As was noted, the TV ratings are down for the NFL, both in the 2017 season and the playoffs. These figures are scrutinized carefully by those who choose to advertise in the Super Bowl because it is extremely expensive to advertise there.
The average price for a 30-second commercial in last year’s Super Bowl game reached an all-time high of $5.05 million, up 87 percent during the past decade. It’s the most expensive air time on television by far.
This also means that a 30-second spot for the Super Bowl will easily be most businesses largest single marketing cost that year. A regular NFL advertiser, like Nationwide Insurance, pays for this service in every regular-season game as well as the playoffs.
These are gigantic investments in advertising during the Super Bowl precisely because the reward is the largest single audience by far for their company’s ads that year. If that audience begins to shrink, there will be companies that begin to think they should reconsider advertising in the NFL, perhaps even the Super Bowl. When the NFL doesn’t address this, it is self-destructive behavior.
Angering the Consumer In Business Is Self-Destructive
The bottom line is that the NFL is a business. The lifeblood of the NFL is the fanbase. They are the consumers of the ‘product’ put out by the league. In business terms, the product is the game itself. The players are the ones who make and deliver the ‘product’ to the consumers each week. The advertisers pay the NFL big bucks to get views from the fans.
In fact, the fans of the NFL go above and beyond simply paying to watch the games, whether televised or live. The NFL is also subsidized by governments all over the country. The fans, either in whole or in part, finance the stadiums through taxes and the NFL doesn’t have to carry the load.
When a business has consumers who not only buy the product but pay for every place the product is shown as well, they have a lot invested in that product. It is never wise for a business to consistently anger the consumer of its product. It is also self-destructive to pretend there is no problem with losing consumers when the problem clearly exists.
Can the NFL Be Talked Off the Ledge?
The short answer to this question is ‘probably not.’ It is unlikely the league will be convinced to change its course, at least at the present moment. At the very beginning of the ‘protest’ phenomenon, the NFL had a chance to contain the dishonorable actions, but they stood by and waited.

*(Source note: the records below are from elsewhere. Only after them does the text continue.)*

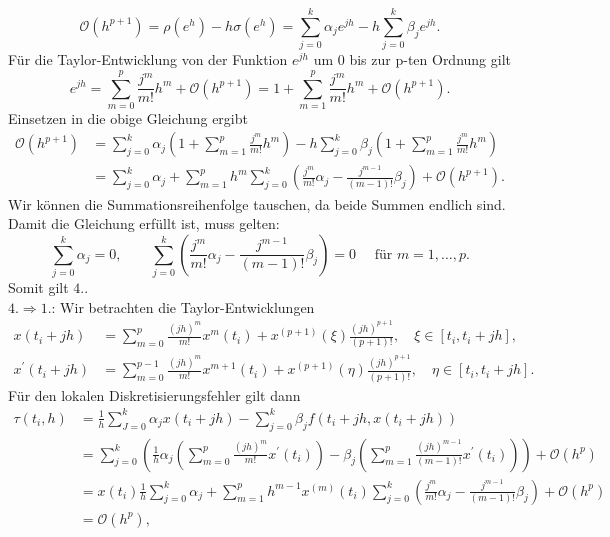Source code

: \[
    \mathcal{O}(h^{p+1}) = \rho(e^h) - h \sigma(e^h) = \sum_{j=0}^{k} \alpha_j e^{jh} - h \sum_{j=0}^{k} \beta_j e^{jh}.
\]
Für die Taylor-Entwicklung von der Funktion $e^{jh}$ um $0$ bis zur p-ten Ordnung gilt
\[
    e^{jh} = \sum_{m=0}^{p} \frac{j^m}{m!}h^m + \mathcal{O}(h^{p+1})
    = 1 + \sum_{m=1}^{p} \frac{j^m}{m!}h^m + \mathcal{O}(h^{p+1}).
\]
Einsetzen in die obige Gleichung ergibt
\begin{align*}
    \mathcal{O}(h^{p+1})
    &= \sum_{j=0}^{k} \alpha_j  \left( 1 + \sum_{m=1}^{p} \frac{j^m}{m!}h^m \right)
    - h \sum_{j=0}^{k} \beta_j  \left( 1 + \sum_{m=1}^{p} \frac{j^m}{m!}h^m \right) \\
    &= \sum_{j=0}^{k}\alpha_j + \sum_{m=1}^{p} h^{m} \sum_{j=0}^{k}
    \left( \frac{j^m}{m!} \alpha_j - \frac{j^{m-1}}{(m-1)!}\beta_j \right) + \mathcal{O}(h^{p+1}).
\end{align*}
Wir können die Summationsreihenfolge tauschen, da beide Summen endlich sind. Damit die Gleichung erfüllt ist, muss
gelten:
\[
    \sum_{j=0}^{k} \alpha_j = 0, \qquad
    \sum_{j=0}^{k} \left( \frac{j^m}{m!}\alpha_j - \frac{j^{m-1}}{(m-1)!}\beta_j \right) = 0 \quad
    \text{ für } m = 1, \dots, p.
\]
Somit gilt $4.$.\\
$4. \Rightarrow 1.$: Wir betrachten die Taylor-Entwicklungen
\begin{align*}
    x(t_i + jh) &= \sum_{m=0}^{p} \frac{(jh)^m}{m!}x^{m}(t_i) + x^{(p+1)}(\xi)\frac{(jh)^{p+1}}{(p+1)!}, \quad
    \xi \in [t_i, t_i + jh], \\
    x^{\prime}(t_i + jh) &= \sum_{m=0}^{p-1} \frac{(jh)^m}{m!}x^{m+1}(t_i) + x^{(p+1)}(\eta)\frac{(jh)^{p+1}}{(p+1)!},
    \quad \eta \in [t_i, t_i + jh].
\end{align*}
Für den lokalen Diskretisierungsfehler gilt dann
\begin{align*}
    \tau(t_i,h) &= \frac{1}{h} \sum_{J=0}^{k} \alpha_j x(t_i + jh) - \sum_{j=0}^{k} \beta_j f(t_i+jh,x(t_i+jh))\\
    &= \sum_{j=0}^{k}\left( \frac{1}{h}\alpha_j \left( \sum_{m=0}^{p} \frac{(jh)^m}{m!}x^{\prime}(t_i)  \right)
    - \beta_j \left( \sum_{m=1}^{p} \frac{(jh)^{m-1}}{(m-1)!}x^{\prime}(t_i) \right) \right) + \mathcal{O}(h^p) \\
    &= x(t_i) \frac{1}{h} \sum_{j=0}^{k} \alpha_j + \sum_{m=1}^{p} h^{m-1} x^{(m
    )}(t_i)
    \sum_{j=0}^{k}\left( \frac{j^m}{m!} \alpha_j - \frac{j^{m-1}}{(m-1)!} \beta_j \right) + \mathcal{O}(h^p)\\
    &= \mathcal{O}(h^p),
\end{align*}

Now that an entire season has passed the unpopularity of the NFL is unprecedented. It may end up being the end of the organization if the ratings continue to drop in the 2018 season. However, the NFL decided to add insult to insult by refusing the advertising of a major group representing the very people most angered by these ‘protests,’ military veterans.
This is putting the entire enterprise on the proverbial ledge and about to plunge to its doom. There was a chance for some improvement in the situation had the league simply accepted the AMVETS ad.
Yet the NFL seems blind to the gravity of its plight. The Commissioner of the NFL in November 2017 announced a huge social justice issue spending campaign in an attempt to placate protesting players. The attempt failed as protests continued after the announcement was made.
The NFL Was Feeling Ill Before This
In the years leading up to protest controversy, the NFL was in ill health as an organization. Factors such as the concussion scandals coupled with the increasingly criminal character of many players were tarnishing the luster of the once mighty NFL brand. As these things became more known, some people expressed that NFL should stand for “National Felons League.”
To add to the ravages of an already ravaged reputation by adding even more unhealthy behavior is showing suicidal tendencies. The NFL won’t perish right away, to be sure. However, next season might give a clearer picture of how long it has to live.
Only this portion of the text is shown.